Nos alarman las mafias, los sicariatos, las balaceras. Hablamos del crimen organizado como si hubiera caído del cielo; pero antes de que las bandas aparecieran ya habíamos preparado el terreno perfecto: una sociedad que tolera la trampa.

La trampa empieza por lo pequeño: colarse en una fila, ‘arreglar’ un trámite, no pagar impuestos porque ‘el Estado no hace nada’, un certificado falso, usar contactos para borrar una multa, coimar al policía de tránsito. Lo llamamos viveza criolla, pero es una renuncia colectiva a la regla. Sobre esa renuncia se levantan las estructuras criminales que hoy nos hacen sentir miedo.

El narco no inventó el desprecio por la ley; lo profesionalizó. Funciona con la misma lógica que el empresario que tuerce una licitación o el político que reparte contratos: ‘si nadie se entera’, o ‘si todos lo hacen’, se vuelve aceptable. No basta indignarse ante los capos mientras aplaudimos al que ‘se las ingenia’ para ganar por fuera de la norma. A eso se suma una complicidad silenciosa. Casi todos conocemos a alguien ‘en malos pasos’: el que lava dinero, el que vende lo que no debería, el que vive por encima de sus ingresos, etc. En lugar de marcar distancia, aceptamos sus invitaciones, hacemos chistes, y miramos al piso.

Las mafias no se derrotan solo con balas ni con reformas en papel.
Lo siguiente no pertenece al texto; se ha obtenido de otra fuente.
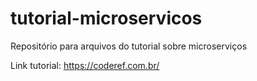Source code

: # tutorial-microservicos
Repositório para arquivos do tutorial sobre microserviços

Link tutorial:
https://coderef.com.br/
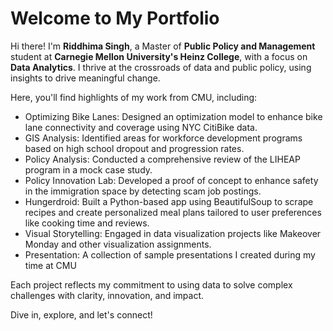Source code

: # Welcome to My Portfolio  
  
Hi there! I'm **Riddhima Singh**, a Master of **Public Policy and Management** student at **Carnegie Mellon University's Heinz College**, with a focus on **Data Analytics**. I thrive at the crossroads of data and public policy, using insights to drive meaningful change.  
  
Here, you'll find highlights of my work from CMU, including:  
  
- Optimizing Bike Lanes: Designed an optimization model to enhance bike lane connectivity and coverage using NYC CitiBike data.  
- GIS Analysis: Identified areas for workforce development programs based on high school dropout and progression rates.  
- Policy Analysis: Conducted a comprehensive review of the LIHEAP program in a mock case study.  
- Policy Innovation Lab: Developed a proof of concept to enhance safety in the immigration space by detecting scam job postings.  
- Hungerdroid: Built a Python-based app using BeautifulSoup to scrape recipes and create personalized meal plans tailored to user preferences like cooking time and reviews.  
- Visual Storytelling: Engaged in data visualization projects like Makeover Monday and other visualization assignments.  
- Presentation:  A collection of sample presentations I created during my time at CMU  
  
Each project reflects my commitment to using data to solve complex challenges with clarity, innovation, and impact.  
  
Dive in, explore, and let's connect!
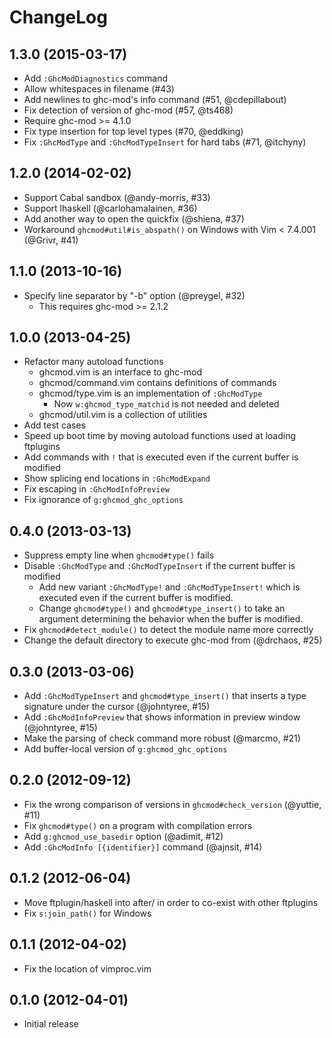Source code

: # ChangeLog
## 1.3.0 (2015-03-17)
- Add `:GhcModDiagnostics` command
- Allow whitespaces in filename (#43)
- Add newlines to ghc-mod's info command (#51, @cdepillabout)
- Fix detection of version of ghc-mod (#57, @ts468)
- Require ghc-mod >= 4.1.0
- Fix type insertion for top level types (#70, @eddking)
- Fix `:GhcModType` and `:GhcModTypeInsert` for hard tabs (#71, @itchyny)

## 1.2.0 (2014-02-02)
- Support Cabal sandbox (@andy-morris, #33)
- Support lhaskell (@carlohamalainen, #36)
- Add another way to open the quickfix (@shiena, #37)
- Workaround `ghcmod#util#is_abspath()` on Windows with Vim < 7.4.001 (@Grivr, #41)

## 1.1.0 (2013-10-16)
- Specify line separator by "-b" option (@preygel, #32)
    - This requires ghc-mod >= 2.1.2

## 1.0.0 (2013-04-25)
- Refactor many autoload functions
    - ghcmod.vim is an interface to ghc-mod
    - ghcmod/command.vim contains definitions of commands
    - ghcmod/type.vim is an implementation of `:GhcModType`
        - Now `w:ghcmod_type_matchid` is not needed and deleted
    - ghcmod/util.vim is a collection of utilities
- Add test cases
- Speed up boot time by moving autoload functions used at loading ftplugins
- Add commands with `!` that is executed even if the current buffer is modified
- Show splicing end locations in `:GhcModExpand`
- Fix escaping in `:GhcModInfoPreview`
- Fix ignorance of `g:ghcmod_ghc_options`

## 0.4.0 (2013-03-13)
- Suppress empty line when `ghcmod#type()` fails
- Disable `:GhcModType` and `:GhcModTypeInsert` if the current buffer is modified
    - Add new variant `:GhcModType!` and `:GhcModTypeInsert!` which is executed even if the current buffer is modified.
    - Change `ghcmod#type()` and `ghcmod#type_insert()` to take an argument determining the behavior when the buffer is modified.
- Fix `ghcmod#detect_module()` to detect the module name more correctly
- Change the default directory to execute ghc-mod from (@drchaos, #25)

## 0.3.0 (2013-03-06)
- Add `:GhcModTypeInsert` and `ghcmod#type_insert()` that inserts a type signature under the cursor (@johntyree, #15)
- Add `:GhcModInfoPreview` that shows information in preview window (@johntyree, #15)
- Make the parsing of check command more robust (@marcmo, #21)
- Add buffer-local version of `g:ghcmod_ghc_options`

## 0.2.0 (2012-09-12)
- Fix the wrong comparison of versions in `ghcmod#check_version` (@yuttie, #11)
- Fix `ghcmod#type()` on a program with compilation errors
- Add `g:ghcmod_use_basedir` option (@adimit, #12)
- Add `:GhcModInfo [{identifier}]` command (@ajnsit, #14)

## 0.1.2 (2012-06-04)
- Move ftplugin/haskell into after/ in order to co-exist with other ftplugins
- Fix `s:join_path()` for Windows

## 0.1.1 (2012-04-02)
- Fix the location of vimproc.vim

## 0.1.0 (2012-04-01)
- Initial release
Derrotarlas exige tres frentes a la vez. Primero, golpear su base financiera: seguir el rastro del dinero, decomisar bienes, cerrar negocios pantalla, impedir que el narco compre barrios y conciencias. Segundo, recuperar el control armado del territorio: presencia real del Estado en barrios, fronteras y cárceles; no solo operativos esporádicos. Tercero, desde el hogar educar a los hijos a respetar el bien ajeno, a cumplir con la palabra dada, a saldar las deudas y así desmontar la cultura de la trampa que legitima todo lo anterior.

Si el ciudadano sigue buscando el atajo, si el empresario normaliza el arreglo bajo la mesa y las familias educan a sus hijos para ‘aprovechar mientras se pueda’, ninguna reforma legal será suficiente. Solamente cuando la decencia sea la norma podremos decir que luchamos contra el crimen y no solo contra sus síntomas.